He trained as a carver in stone, wood and metal at the Arts & Crafts School in Craiova. His mastery of materials enabled him to surround himself with objects almost exclusively of his own making. The same applied when he fitted out the studio of Natalia Dumitresco and Alexandre Istrati.
In 1947 Brancusi welcomed the Istrati couple to Impasse Ronsin, where he lived and worked, and helped them set up there, behaving like a father with his children. He restored the studio, and made the furniture and objects needed their everyday life. These included two lamps with carved, cross-shaped stone bases, circa 1930 (est. €120,000-180,000); a plaster vase, circa 1940 (est. €20,000-30,000); and a desk for reading in bed, made in 1954 (est. €20,000-30,000).
These objects may be simple in design, but they were made with uncommon skill and ingenuity.
For the flat-warming party (known in French as the pendre la crémaillère), Brancusi gave them an iron sculpture, hung it up, and called out: ‘There’s your crémaillère’ (cooking-pot to hang over the fire). ‘I made it when I set up the forge.’

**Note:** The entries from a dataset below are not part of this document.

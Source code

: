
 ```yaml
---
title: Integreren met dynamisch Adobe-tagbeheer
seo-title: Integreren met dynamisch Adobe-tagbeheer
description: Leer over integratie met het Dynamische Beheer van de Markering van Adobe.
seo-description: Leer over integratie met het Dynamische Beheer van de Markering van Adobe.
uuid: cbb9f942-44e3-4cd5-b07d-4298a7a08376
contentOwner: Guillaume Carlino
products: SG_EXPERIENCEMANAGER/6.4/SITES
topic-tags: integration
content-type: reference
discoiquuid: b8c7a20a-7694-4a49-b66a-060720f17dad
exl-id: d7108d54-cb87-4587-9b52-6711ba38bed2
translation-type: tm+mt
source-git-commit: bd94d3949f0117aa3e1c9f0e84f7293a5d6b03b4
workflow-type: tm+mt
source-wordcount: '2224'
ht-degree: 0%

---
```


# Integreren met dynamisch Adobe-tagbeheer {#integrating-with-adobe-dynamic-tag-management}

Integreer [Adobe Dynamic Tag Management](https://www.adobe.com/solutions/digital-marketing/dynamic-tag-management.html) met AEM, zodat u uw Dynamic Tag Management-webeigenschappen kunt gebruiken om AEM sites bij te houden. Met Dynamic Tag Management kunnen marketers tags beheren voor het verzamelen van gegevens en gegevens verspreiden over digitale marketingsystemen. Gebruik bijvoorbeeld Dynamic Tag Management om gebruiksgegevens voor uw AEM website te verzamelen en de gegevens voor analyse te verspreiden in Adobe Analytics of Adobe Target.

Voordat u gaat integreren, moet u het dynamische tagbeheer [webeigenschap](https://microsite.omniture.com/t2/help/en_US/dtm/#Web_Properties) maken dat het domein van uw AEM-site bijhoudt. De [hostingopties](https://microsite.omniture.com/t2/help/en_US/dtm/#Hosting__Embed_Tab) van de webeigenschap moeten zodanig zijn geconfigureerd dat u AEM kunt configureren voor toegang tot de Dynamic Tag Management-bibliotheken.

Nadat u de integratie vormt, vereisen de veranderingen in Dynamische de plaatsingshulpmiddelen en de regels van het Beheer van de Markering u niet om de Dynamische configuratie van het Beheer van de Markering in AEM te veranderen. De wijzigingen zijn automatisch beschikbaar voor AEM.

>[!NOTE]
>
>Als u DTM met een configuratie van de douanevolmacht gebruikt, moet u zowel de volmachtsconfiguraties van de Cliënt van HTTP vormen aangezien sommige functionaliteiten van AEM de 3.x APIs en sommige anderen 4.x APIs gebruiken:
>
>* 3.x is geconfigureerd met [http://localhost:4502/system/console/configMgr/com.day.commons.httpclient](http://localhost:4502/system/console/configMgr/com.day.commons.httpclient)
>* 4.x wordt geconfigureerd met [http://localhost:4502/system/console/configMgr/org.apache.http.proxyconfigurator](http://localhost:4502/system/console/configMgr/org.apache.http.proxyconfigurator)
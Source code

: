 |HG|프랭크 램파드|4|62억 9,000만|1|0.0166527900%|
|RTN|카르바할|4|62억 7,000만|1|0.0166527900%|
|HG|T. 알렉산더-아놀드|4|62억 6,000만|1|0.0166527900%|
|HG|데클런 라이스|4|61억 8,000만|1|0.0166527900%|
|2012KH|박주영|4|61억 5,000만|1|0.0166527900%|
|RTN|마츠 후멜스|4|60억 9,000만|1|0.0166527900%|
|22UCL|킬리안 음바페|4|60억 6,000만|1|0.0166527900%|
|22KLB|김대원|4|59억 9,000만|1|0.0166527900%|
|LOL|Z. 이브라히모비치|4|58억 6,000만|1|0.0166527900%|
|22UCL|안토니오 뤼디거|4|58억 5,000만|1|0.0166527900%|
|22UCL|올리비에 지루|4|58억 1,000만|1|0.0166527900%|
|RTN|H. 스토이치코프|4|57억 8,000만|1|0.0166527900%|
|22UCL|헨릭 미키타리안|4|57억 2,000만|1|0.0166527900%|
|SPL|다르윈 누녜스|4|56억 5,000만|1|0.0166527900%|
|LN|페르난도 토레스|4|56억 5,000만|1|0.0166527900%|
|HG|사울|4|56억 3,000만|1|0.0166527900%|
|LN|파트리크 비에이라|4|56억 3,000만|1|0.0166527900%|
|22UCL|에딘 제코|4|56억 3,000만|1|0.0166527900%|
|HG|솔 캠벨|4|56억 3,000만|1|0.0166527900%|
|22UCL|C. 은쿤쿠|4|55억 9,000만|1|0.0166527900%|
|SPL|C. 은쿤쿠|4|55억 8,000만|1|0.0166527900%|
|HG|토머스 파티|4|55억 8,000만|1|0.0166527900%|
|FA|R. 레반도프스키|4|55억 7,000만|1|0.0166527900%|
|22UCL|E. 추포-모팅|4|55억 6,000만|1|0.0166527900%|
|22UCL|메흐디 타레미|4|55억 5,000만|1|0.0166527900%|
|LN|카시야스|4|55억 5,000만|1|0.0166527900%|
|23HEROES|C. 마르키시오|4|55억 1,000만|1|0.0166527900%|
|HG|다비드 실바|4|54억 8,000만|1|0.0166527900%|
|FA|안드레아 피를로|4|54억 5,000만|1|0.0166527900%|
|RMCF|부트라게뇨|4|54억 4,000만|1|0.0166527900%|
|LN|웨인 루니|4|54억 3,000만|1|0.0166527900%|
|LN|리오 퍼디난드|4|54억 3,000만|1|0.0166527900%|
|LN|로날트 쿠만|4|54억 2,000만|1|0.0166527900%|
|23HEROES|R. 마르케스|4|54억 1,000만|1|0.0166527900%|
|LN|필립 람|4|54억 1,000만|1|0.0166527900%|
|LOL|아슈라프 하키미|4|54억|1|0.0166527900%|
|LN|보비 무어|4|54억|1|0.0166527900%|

Brancusi also gave the couple The Signal, an atypical metallic construction he had designed.
The Signal (est. €200,000-300,000) and Crémaillère (est. €50,000-70,000) are unique works by Brancusi in wrought iron, dating from 1928/9. They reflect Brancusi’s brief interest in metal sculpture, perhaps influenced by his close friend Julio Gonzales.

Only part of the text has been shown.